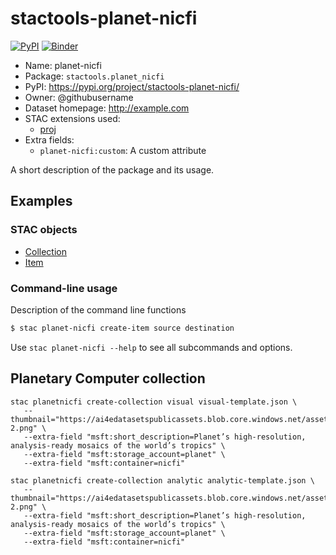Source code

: # stactools-planet-nicfi

[![PyPI](https://img.shields.io/pypi/v/stactools-planet-nicfi)](https://pypi.org/project/stactools-planet-nicfi/)
[![Binder](https://mybinder.org/badge_logo.svg)](https://mybinder.org/v2/gh/stactools-packages/planet-nicfi/main?filepath=docs/installation_and_basic_usage.ipynb)

- Name: planet-nicfi
- Package: `stactools.planet_nicfi`
- PyPI: https://pypi.org/project/stactools-planet-nicfi/
- Owner: @githubusername
- Dataset homepage: http://example.com
- STAC extensions used:
  - [proj](https://github.com/stac-extensions/projection/)
- Extra fields:
  - `planet-nicfi:custom`: A custom attribute

A short description of the package and its usage.

## Examples

### STAC objects

- [Collection](examples/collection.json)
- [Item](examples/item/item.json)

### Command-line usage

Description of the command line functions

```bash
$ stac planet-nicfi create-item source destination
```

Use `stac planet-nicfi --help` to see all subcommands and options.

## Planetary Computer collection


```
stac planetnicfi create-collection visual visual-template.json \
   --thumbnail="https://ai4edatasetspublicassets.blob.core.windows.net/assets/pc_thumbnails/sentinel-2.png" \
   --extra-field "msft:short_description=Planet’s high-resolution, analysis-ready mosaics of the world’s tropics" \
   --extra-field "msft:storage_account=planet" \
   --extra-field "msft:container=nicfi"

stac planetnicfi create-collection analytic analytic-template.json \
   --thumbnail="https://ai4edatasetspublicassets.blob.core.windows.net/assets/pc_thumbnails/sentinel-2.png" \
   --extra-field "msft:short_description=Planet’s high-resolution, analysis-ready mosaics of the world’s tropics" \
   --extra-field "msft:storage_account=planet" \
   --extra-field "msft:container=nicfi"
```
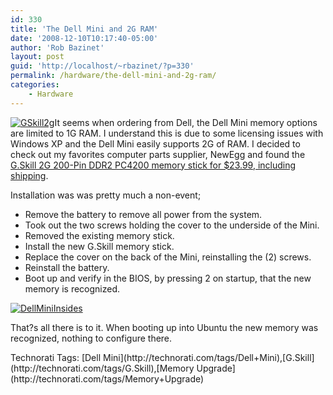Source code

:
 ```yaml
---
id: 330
title: 'The Dell Mini and 2G RAM'
date: '2008-12-10T10:17:40-05:00'
author: 'Rob Bazinet'
layout: post
guid: 'http://localhost/~rbazinet/?p=330'
permalink: /hardware/the-dell-mini-and-2g-ram/
categories:
    - Hardware
---
```


[![GSkill2g](http://accidentaltechnologist.com/files/media/image/WindowsLiveWriter/TheDellMiniand2GRAM_A57C/GSkill2g_thumb.jpg "GSkill2g")](http://accidentaltechnologist.com/files/media/image/WindowsLiveWriter/TheDellMiniand2GRAM_A57C/GSkill2g_2.jpg)It seems when ordering from Dell, the Dell Mini memory options are limited to 1G RAM. I understand this is due to some licensing issues with Windows XP and the Dell Mini easily supports 2G of RAM. I decided to check out my favorites computer parts supplier, NewEgg and found the [G.Skill 2G 200-Pin DDR2 PC4200 memory stick for $23.99, including shipping](http://www.newegg.com/Product/Product.aspx?Item=N82E16820231146).

Installation was was pretty much a non-event;

- Remove the battery to remove all power from the system.
- Took out the two screws holding the cover to the underside of the Mini.
- Removed the existing memory stick.
- Install the new G.Skill memory stick.
- Replace the cover on the back of the Mini, reinstalling the (2) screws.
- Reinstall the battery.
- Boot up and verify in the BIOS, by pressing 2 on startup, that the new memory is recognized.
 
[![DellMiniInsides](http://accidentaltechnologist.com/files/media/image/WindowsLiveWriter/TheDellMiniand2GRAM_A57C/DellMiniInsides_thumb.jpg "DellMiniInsides")](http://accidentaltechnologist.com/files/media/image/WindowsLiveWriter/TheDellMiniand2GRAM_A57C/DellMiniInsides_2.jpg)

That?s all there is to it. When booting up into Ubuntu the new memory was recognized, nothing to configure there.

<div class="wlWriterEditableSmartContent" id="scid:0767317B-992E-4b12-91E0-4F059A8CECA8:3eab2af5-9409-4eca-b80c-830afe4eecfc" style="padding-right: 0px; display: inline; padding-left: 0px; float: none; padding-bottom: 0px; margin: 0px; padding-top: 0px">Technorati Tags: [Dell Mini](http://technorati.com/tags/Dell+Mini),[G.Skill](http://technorati.com/tags/G.Skill),[Memory Upgrade](http://technorati.com/tags/Memory+Upgrade)</div>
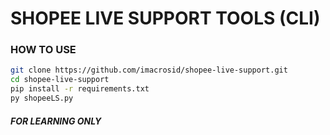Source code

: # SHOPEE LIVE SUPPORT TOOLS (CLI)
### HOW TO USE
```bash
git clone https://github.com/imacrosid/shopee-live-support.git
cd shopee-live-support
pip install -r requirements.txt
py shopeeLS.py
```
##### FOR LEARNING ONLY
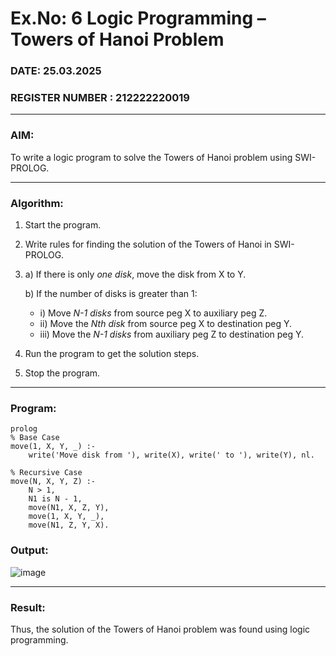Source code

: # Ex.No: 6   Logic Programming – Towers of Hanoi Problem   
### DATE: 25.03.2025                                                                           
### REGISTER NUMBER : 212222220019

---

### AIM: 
To write a logic program to solve the Towers of Hanoi problem using SWI-PROLOG.

---

### Algorithm:
1. Start the program.  
2. Write rules for finding the solution of the Towers of Hanoi in SWI-PROLOG.  
3.  
   a) If there is only *one disk*, move the disk from X to Y.  
   
   b) If the number of disks is greater than 1:  
   - i) Move *N-1 disks* from source peg X to auxiliary peg Z.  
   - ii) Move the *Nth disk* from source peg X to destination peg Y.  
   - iii) Move the *N-1 disks* from auxiliary peg Z to destination peg Y.  
4. Run the program to get the solution steps.  
5. Stop the program.

---

### Program:
```
prolog
% Base Case
move(1, X, Y, _) :-
    write('Move disk from '), write(X), write(' to '), write(Y), nl.

% Recursive Case
move(N, X, Y, Z) :-
    N > 1,
    N1 is N - 1,
    move(N1, X, Z, Y),
    move(1, X, Y, _),
    move(N1, Z, Y, X).

```
### Output:
![image](https://github.com/user-attachments/assets/604c89d9-9c8c-4403-9ad1-c2bd0d1bb128)

---

### Result:
Thus, the solution of the Towers of Hanoi problem was found using logic programming.
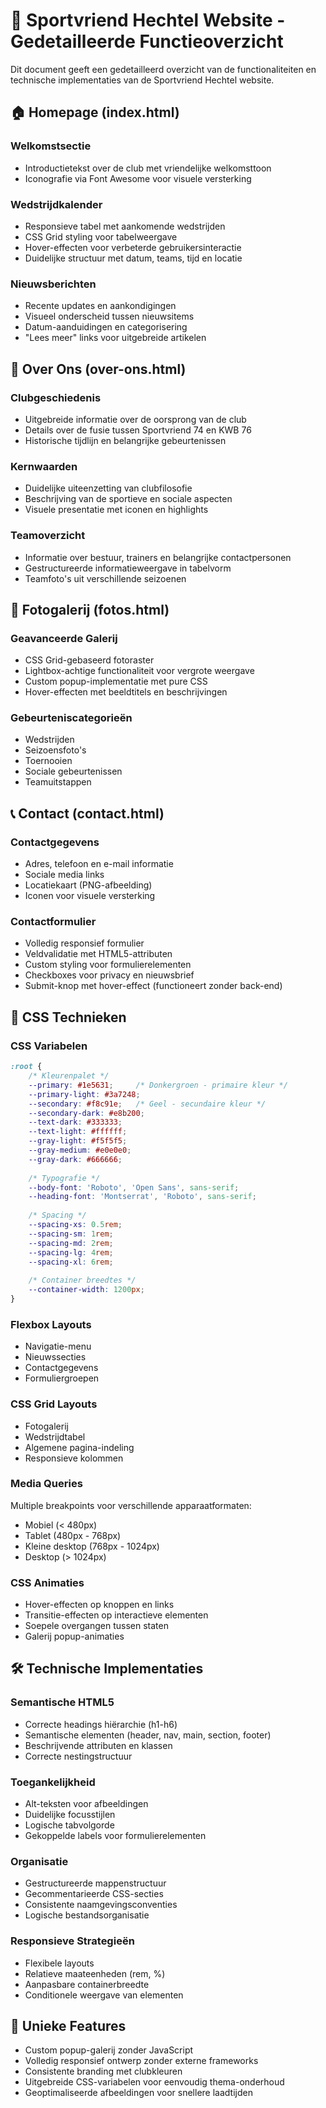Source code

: # 🌟 Sportvriend Hechtel Website - Gedetailleerde Functieoverzicht

Dit document geeft een gedetailleerd overzicht van de functionaliteiten en technische implementaties van de Sportvriend Hechtel website.

## 🏠 Homepage (index.html)

### Welkomstsectie
- Introductietekst over de club met vriendelijke welkomsttoon
- Iconografie via Font Awesome voor visuele versterking

### Wedstrijdkalender
- Responsieve tabel met aankomende wedstrijden
- CSS Grid styling voor tabelweergave
- Hover-effecten voor verbeterde gebruikersinteractie
- Duidelijke structuur met datum, teams, tijd en locatie

### Nieuwsberichten
- Recente updates en aankondigingen
- Visueel onderscheid tussen nieuwsitems
- Datum-aanduidingen en categorisering
- "Lees meer" links voor uitgebreide artikelen

## 👥 Over Ons (over-ons.html)

### Clubgeschiedenis
- Uitgebreide informatie over de oorsprong van de club
- Details over de fusie tussen Sportvriend 74 en KWB 76
- Historische tijdlijn en belangrijke gebeurtenissen

### Kernwaarden
- Duidelijke uiteenzetting van clubfilosofie
- Beschrijving van de sportieve en sociale aspecten
- Visuele presentatie met iconen en highlights

### Teamoverzicht
- Informatie over bestuur, trainers en belangrijke contactpersonen
- Gestructureerde informatieweergave in tabelvorm
- Teamfoto's uit verschillende seizoenen

## 📸 Fotogalerij (fotos.html)

### Geavanceerde Galerij
- CSS Grid-gebaseerd fotoraster
- Lightbox-achtige functionaliteit voor vergrote weergave
- Custom popup-implementatie met pure CSS
- Hover-effecten met beeldtitels en beschrijvingen

### Gebeurteniscategorieën
- Wedstrijden
- Seizoensfoto's
- Toernooien
- Sociale gebeurtenissen
- Teamuitstappen

## 📞 Contact (contact.html)

### Contactgegevens
- Adres, telefoon en e-mail informatie
- Sociale media links
- Locatiekaart (PNG-afbeelding)
- Iconen voor visuele versterking

### Contactformulier
- Volledig responsief formulier
- Veldvalidatie met HTML5-attributen
- Custom styling voor formulierelementen
- Checkboxes voor privacy en nieuwsbrief
- Submit-knop met hover-effect (functioneert zonder back-end)

## 🎨 CSS Technieken

### CSS Variabelen
```css
:root {
    /* Kleurenpalet */
    --primary: #1e5631;     /* Donkergroen - primaire kleur */
    --primary-light: #3a7248;
    --secondary: #f8c91e;   /* Geel - secundaire kleur */
    --secondary-dark: #e8b200;
    --text-dark: #333333;
    --text-light: #ffffff;
    --gray-light: #f5f5f5;
    --gray-medium: #e0e0e0;
    --gray-dark: #666666;
    
    /* Typografie */
    --body-font: 'Roboto', 'Open Sans', sans-serif;
    --heading-font: 'Montserrat', 'Roboto', sans-serif;
    
    /* Spacing */
    --spacing-xs: 0.5rem;
    --spacing-sm: 1rem;
    --spacing-md: 2rem;
    --spacing-lg: 4rem;
    --spacing-xl: 6rem;
    
    /* Container breedtes */
    --container-width: 1200px;
}
```

### Flexbox Layouts
- Navigatie-menu
- Nieuwssecties
- Contactgegevens
- Formuliergroepen

### CSS Grid Layouts
- Fotogalerij
- Wedstrijdtabel
- Algemene pagina-indeling
- Responsieve kolommen

### Media Queries
Multiple breakpoints voor verschillende apparaatformaten:
- Mobiel (< 480px)
- Tablet (480px - 768px)
- Kleine desktop (768px - 1024px)
- Desktop (> 1024px)

### CSS Animaties
- Hover-effecten op knoppen en links
- Transitie-effecten op interactieve elementen
- Soepele overgangen tussen staten
- Galerij popup-animaties

## 🛠️ Technische Implementaties

### Semantische HTML5
- Correcte headings hiërarchie (h1-h6)
- Semantische elementen (header, nav, main, section, footer)
- Beschrijvende attributen en klassen
- Correcte nestingstructuur

### Toegankelijkheid
- Alt-teksten voor afbeeldingen
- Duidelijke focusstijlen
- Logische tabvolgorde
- Gekoppelde labels voor formulierelementen

### Organisatie
- Gestructureerde mappenstructuur
- Gecommentarieerde CSS-secties
- Consistente naamgevingsconventies
- Logische bestandsorganisatie

### Responsieve Strategieën
- Flexibele layouts
- Relatieve maateenheden (rem, %)
- Aanpasbare containerbreedte
- Conditionele weergave van elementen

## 🎯 Unieke Features

- Custom popup-galerij zonder JavaScript
- Volledig responsief ontwerp zonder externe frameworks
- Consistente branding met clubkleuren
- Uitgebreide CSS-variabelen voor eenvoudig thema-onderhoud
- Geoptimaliseerde afbeeldingen voor snellere laadtijden
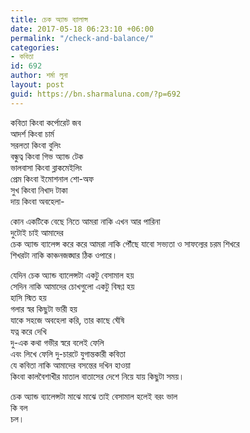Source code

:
 ```yaml
---
title: চেক অ্যান্ড ব্যালান্স
date: 2017-05-18 06:23:10 +06:00
permalink: "/check-and-balance/"
categories:
- কবিতা
id: 692
author: শর্মা লুনা
layout: post
guid: https://bn.sharmaluna.com/?p=692
---
```


কবিতা কিংবা কর্পোরেট জব  
আদর্শ কিংবা চার্ম  
সরলতা কিংবা বুলিং  
বন্ধুত্ব কিংবা গিভ অ্যান্ড টেক  
ভালবাসা কিংবা ব্লাকমেইলিং  
প্রেম কিংবা ইমোশনাল শো-অফ  
সুখ কিংবা নিখাদ টাকা  
দায় কিংবা অবহেলা-

কোন একটিকে বেছে নিতে আমরা নাকি এখন আর পারিনা  
দুটোই চাই আমাদের  
চেক অ্যান্ড ব্যালেন্স করে করে আমরা নাকি পৌঁছে যাবো সভ্যতা ও সাফল্যের চরম শিখরে  
শিখরটা নাকি কাঞ্চনজঙ্ঘার ঠিক ওপারে।

যেদিন চেক অ্যান্ড ব্যালেন্সটা একটু বেসামাল হয়  
সেদিন নাকি আমাদের চোখগুলো একটু বিষণ্ণ হয়  
হাসি স্মিত হয়  
গলার স্বর কিছুটা ভারী হয়  
যাকে সহজে অবহেলা করি, তার কাছে ঘেঁষি  
যত্ন করে দেখি  
দু-এক কথা গভীর স্বরে বলেই ফেলি  
এবং লিখে ফেলি দু-চারটে যুগান্তকারী কবিতা  
যে কবিতা নাকি আমাদের বসন্তের দখিন হাওয়া  
কিংবা কালবৈশাখীর মাতাল বাতাসের দেশে নিয়ে যায় কিছুটা সময়।

চেক অ্যান্ড ব্যালেন্সটা মাঝে মাঝে তাই বেসামাল হলেই বরং ভাল  
কি বল  
চল।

- - -

*Goal of the exercise*
With the line that contains "ভালবাসা কিংবা ব্লাকমেইলিং" as the first and the final line of the data as the last, repeat every line in that span exactly.

*Answer box*
ভালবাসা কিংবা ব্লাকমেইলিং  
প্রেম কিংবা ইমোশনাল শো-অফ  
সুখ কিংবা নিখাদ টাকা  
দায় কিংবা অবহেলা-

কোন একটিকে বেছে নিতে আমরা নাকি এখন আর পারিনা  
দুটোই চাই আমাদের  
চেক অ্যান্ড ব্যালেন্স করে করে আমরা নাকি পৌঁছে যাবো সভ্যতা ও সাফল্যের চরম শিখরে  
শিখরটা নাকি কাঞ্চনজঙ্ঘার ঠিক ওপারে।

যেদিন চেক অ্যান্ড ব্যালেন্সটা একটু বেসামাল হয়  
সেদিন নাকি আমাদের চোখগুলো একটু বিষণ্ণ হয়  
হাসি স্মিত হয়  
গলার স্বর কিছুটা ভারী হয়  
যাকে সহজে অবহেলা করি, তার কাছে ঘেঁষি  
যত্ন করে দেখি  
দু-এক কথা গভীর স্বরে বলেই ফেলি  
এবং লিখে ফেলি দু-চারটে যুগান্তকারী কবিতা  
যে কবিতা নাকি আমাদের বসন্তের দখিন হাওয়া  
কিংবা কালবৈশাখীর মাতাল বাতাসের দেশে নিয়ে যায় কিছুটা সময়।

চেক অ্যান্ড ব্যালেন্সটা মাঝে মাঝে তাই বেসামাল হলেই বরং ভাল  
কি বল  
চল।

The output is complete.